[DATA SECTION — start]

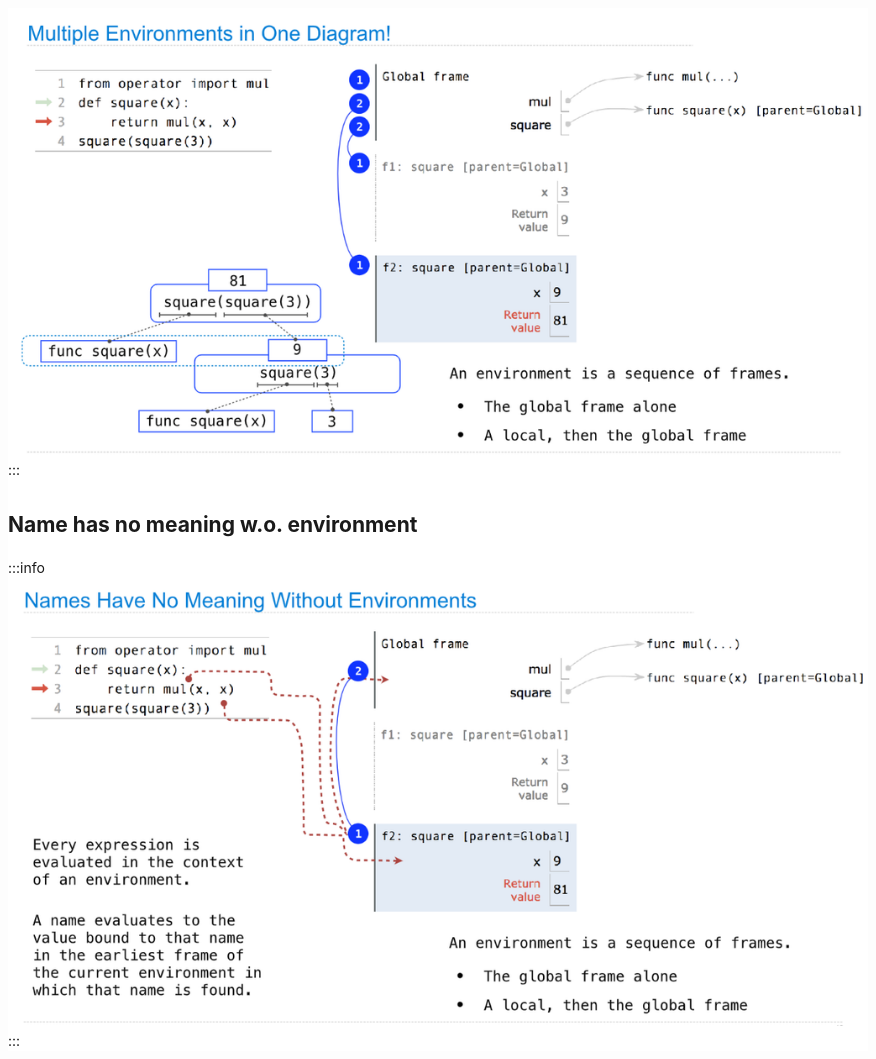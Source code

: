 ![image.png](Lectures_Readings.assets/20230302_1004479942.png)
:::

## Name has no meaning w.o. environment
:::info
![image.png](Lectures_Readings.assets/20230302_1004475487.png)
:::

[DATA SECTION — finish]

» TASK PROMPT
Repeat everything in the records above exactly; pictures are not part of the copy.

» OUTPUT OF THE EXERCISE
Source code

: ![image.png](Lectures_Readings.assets/20230302_1004479942.png)
:::

## Name has no meaning w.o. environment
:::info
![image.png](Lectures_Readings.assets/20230302_1004475487.png)
:::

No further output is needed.